== DATA SECTION

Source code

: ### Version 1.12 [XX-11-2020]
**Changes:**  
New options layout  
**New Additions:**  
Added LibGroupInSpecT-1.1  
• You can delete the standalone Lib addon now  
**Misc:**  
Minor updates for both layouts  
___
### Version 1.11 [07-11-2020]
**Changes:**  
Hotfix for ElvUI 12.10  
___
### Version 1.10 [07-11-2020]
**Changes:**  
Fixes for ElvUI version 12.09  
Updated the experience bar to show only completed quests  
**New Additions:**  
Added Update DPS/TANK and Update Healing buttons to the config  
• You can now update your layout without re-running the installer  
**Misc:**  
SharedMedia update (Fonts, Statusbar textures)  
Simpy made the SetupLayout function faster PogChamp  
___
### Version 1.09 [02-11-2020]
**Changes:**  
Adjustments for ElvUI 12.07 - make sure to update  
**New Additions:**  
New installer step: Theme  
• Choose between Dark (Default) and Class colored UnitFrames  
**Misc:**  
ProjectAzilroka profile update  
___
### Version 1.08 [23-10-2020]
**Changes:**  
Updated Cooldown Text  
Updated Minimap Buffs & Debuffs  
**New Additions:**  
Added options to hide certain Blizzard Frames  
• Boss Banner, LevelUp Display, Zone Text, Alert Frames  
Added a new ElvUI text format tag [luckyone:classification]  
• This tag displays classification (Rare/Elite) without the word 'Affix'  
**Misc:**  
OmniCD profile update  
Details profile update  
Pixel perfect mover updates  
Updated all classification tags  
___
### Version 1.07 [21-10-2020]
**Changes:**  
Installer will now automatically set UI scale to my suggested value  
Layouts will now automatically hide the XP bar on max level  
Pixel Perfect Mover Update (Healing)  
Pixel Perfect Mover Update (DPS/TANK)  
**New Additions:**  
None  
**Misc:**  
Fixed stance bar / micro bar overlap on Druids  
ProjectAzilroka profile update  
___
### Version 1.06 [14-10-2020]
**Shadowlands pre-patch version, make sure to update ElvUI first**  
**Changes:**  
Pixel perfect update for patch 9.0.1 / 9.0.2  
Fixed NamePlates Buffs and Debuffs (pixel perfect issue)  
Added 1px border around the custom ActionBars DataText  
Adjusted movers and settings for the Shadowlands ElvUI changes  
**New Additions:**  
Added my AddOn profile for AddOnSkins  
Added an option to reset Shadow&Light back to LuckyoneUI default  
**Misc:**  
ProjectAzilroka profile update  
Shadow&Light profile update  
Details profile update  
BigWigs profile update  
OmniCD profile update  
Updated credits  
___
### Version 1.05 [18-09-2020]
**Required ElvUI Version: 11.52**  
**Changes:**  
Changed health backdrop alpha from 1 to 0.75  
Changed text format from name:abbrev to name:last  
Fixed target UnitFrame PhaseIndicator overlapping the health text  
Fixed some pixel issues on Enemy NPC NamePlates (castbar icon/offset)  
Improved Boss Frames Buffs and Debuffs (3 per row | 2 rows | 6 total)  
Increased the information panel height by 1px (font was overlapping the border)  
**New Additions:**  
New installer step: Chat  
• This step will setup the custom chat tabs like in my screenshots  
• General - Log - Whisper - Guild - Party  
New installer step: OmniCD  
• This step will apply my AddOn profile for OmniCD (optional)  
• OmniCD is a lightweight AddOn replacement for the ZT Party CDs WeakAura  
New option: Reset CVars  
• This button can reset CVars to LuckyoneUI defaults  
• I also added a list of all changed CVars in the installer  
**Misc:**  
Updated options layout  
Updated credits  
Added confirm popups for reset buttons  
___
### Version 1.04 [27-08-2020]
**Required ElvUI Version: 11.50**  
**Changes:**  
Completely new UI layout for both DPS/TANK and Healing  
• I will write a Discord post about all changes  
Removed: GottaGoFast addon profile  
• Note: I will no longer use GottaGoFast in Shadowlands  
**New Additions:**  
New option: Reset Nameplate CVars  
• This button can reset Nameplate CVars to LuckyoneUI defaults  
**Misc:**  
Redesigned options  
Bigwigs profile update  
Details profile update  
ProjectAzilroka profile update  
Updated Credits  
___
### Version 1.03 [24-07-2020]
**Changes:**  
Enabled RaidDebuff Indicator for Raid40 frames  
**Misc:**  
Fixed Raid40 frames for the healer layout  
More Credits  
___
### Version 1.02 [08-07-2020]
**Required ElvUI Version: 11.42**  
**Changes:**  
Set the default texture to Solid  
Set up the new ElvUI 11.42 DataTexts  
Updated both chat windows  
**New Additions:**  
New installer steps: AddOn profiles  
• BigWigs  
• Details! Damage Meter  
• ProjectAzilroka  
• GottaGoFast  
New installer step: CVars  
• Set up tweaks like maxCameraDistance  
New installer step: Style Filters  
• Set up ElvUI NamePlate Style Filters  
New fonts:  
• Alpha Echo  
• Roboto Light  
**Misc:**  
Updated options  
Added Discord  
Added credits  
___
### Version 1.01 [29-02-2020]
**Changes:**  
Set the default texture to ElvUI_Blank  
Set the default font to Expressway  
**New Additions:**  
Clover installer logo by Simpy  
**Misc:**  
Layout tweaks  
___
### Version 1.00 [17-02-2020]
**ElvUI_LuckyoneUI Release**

====

=== WHAT IS NEEDED ===
Whatever lines appear above, reproduce every one of them exactly.

=== YOUR RESPONSE ===
Source code

: ### Version 1.12 [XX-11-2020]
**Changes:**  
New options layout  
**New Additions:**  
Added LibGroupInSpecT-1.1  
• You can delete the standalone Lib addon now  
**Misc:**  
Minor updates for both layouts  
___
### Version 1.11 [07-11-2020]
**Changes:**  
Hotfix for ElvUI 12.10  
___
### Version 1.10 [07-11-2020]
**Changes:**  
Fixes for ElvUI version 12.09  
Updated the experience bar to show only completed quests  
**New Additions:**  
Added Update DPS/TANK and Update Healing buttons to the config  
• You can now update your layout without re-running the installer  
**Misc:**  
SharedMedia update (Fonts, Statusbar textures)  
Simpy made the SetupLayout function faster PogChamp  
___
### Version 1.09 [02-11-2020]
**Changes:**  
Adjustments for ElvUI 12.07 - make sure to update  
**New Additions:**  
New installer step: Theme  
• Choose between Dark (Default) and Class colored UnitFrames  
**Misc:**  
ProjectAzilroka profile update  
___
### Version 1.08 [23-10-2020]
**Changes:**  
Updated Cooldown Text  
Updated Minimap Buffs & Debuffs  
**New Additions:**  
Added options to hide certain Blizzard Frames  
• Boss Banner, LevelUp Display, Zone Text, Alert Frames  
Added a new ElvUI text format tag [luckyone:classification]  
• This tag displays classification (Rare/Elite) without the word 'Affix'  
**Misc:**  
OmniCD profile update  
Details profile update  
Pixel perfect mover updates  
Updated all classification tags  
___
### Version 1.07 [21-10-2020]
**Changes:**  
Installer will now automatically set UI scale to my suggested value  
Layouts will now automatically hide the XP bar on max level  
Pixel Perfect Mover Update (Healing)  
Pixel Perfect Mover Update (DPS/TANK)  
**New Additions:**  
None  
**Misc:**  
Fixed stance bar / micro bar overlap on Druids  
ProjectAzilroka profile update  
___
### Version 1.06 [14-10-2020]
**Shadowlands pre-patch version, make sure to update ElvUI first**  
**Changes:**  
Pixel perfect update for patch 9.0.1 / 9.0.2  
Fixed NamePlates Buffs and Debuffs (pixel perfect issue)  
Added 1px border around the custom ActionBars DataText  
Adjusted movers and settings for the Shadowlands ElvUI changes  
**New Additions:**  
Added my AddOn profile for AddOnSkins  
Added an option to reset Shadow&Light back to LuckyoneUI default  
**Misc:**  
ProjectAzilroka profile update  
Shadow&Light profile update  
Details profile update  
BigWigs profile update  
OmniCD profile update  
Updated credits  
___
### Version 1.05 [18-09-2020]
**Required ElvUI Version: 11.52**  
**Changes:**  
Changed health backdrop alpha from 1 to 0.75  
Changed text format from name:abbrev to name:last  
Fixed target UnitFrame PhaseIndicator overlapping the health text  
Fixed some pixel issues on Enemy NPC NamePlates (castbar icon/offset)  
Improved Boss Frames Buffs and Debuffs (3 per row | 2 rows | 6 total)  
Increased the information panel height by 1px (font was overlapping the border)  
**New Additions:**  
New installer step: Chat  
• This step will setup the custom chat tabs like in my screenshots  
• General - Log - Whisper - Guild - Party  
New installer step: OmniCD  
• This step will apply my AddOn profile for OmniCD (optional)  
• OmniCD is a lightweight AddOn replacement for the ZT Party CDs WeakAura  
New option: Reset CVars  
• This button can reset CVars to LuckyoneUI defaults  
• I also added a list of all changed CVars in the installer  
**Misc:**  
Updated options layout  
Updated credits  
Added confirm popups for reset buttons  
___
### Version 1.04 [27-08-2020]
**Required ElvUI Version: 11.50**  
**Changes:**  
Completely new UI layout for both DPS/TANK and Healing  
• I will write a Discord post about all changes  
Removed: GottaGoFast addon profile  
• Note: I will no longer use GottaGoFast in Shadowlands  
**New Additions:**  
New option: Reset Nameplate CVars  
• This button can reset Nameplate CVars to LuckyoneUI defaults  
**Misc:**  
Redesigned options  
Bigwigs profile update  
Details profile update  
ProjectAzilroka profile update  
Updated Credits  
___
### Version 1.03 [24-07-2020]
**Changes:**  
Enabled RaidDebuff Indicator for Raid40 frames  
**Misc:**  
Fixed Raid40 frames for the healer layout  
More Credits  
___
### Version 1.02 [08-07-2020]
**Required ElvUI Version: 11.42**  
**Changes:**  
Set the default texture to Solid  
Set up the new ElvUI 11.42 DataTexts  
Updated both chat windows  
**New Additions:**  
New installer steps: AddOn profiles  
• BigWigs  
• Details! Damage Meter  
• ProjectAzilroka  
• GottaGoFast  
New installer step: CVars  
• Set up tweaks like maxCameraDistance  
New installer step: Style Filters  
• Set up ElvUI NamePlate Style Filters  
New fonts:  
• Alpha Echo  
• Roboto Light  
**Misc:**  
Updated options  
Added Discord  
Added credits  
___
### Version 1.01 [29-02-2020]
**Changes:**  
Set the default texture to ElvUI_Blank  
Set the default font to Expressway  
**New Additions:**  
Clover installer logo by Simpy  
**Misc:**  
Layout tweaks  
___
### Version 1.00 [17-02-2020]
**ElvUI_LuckyoneUI Release**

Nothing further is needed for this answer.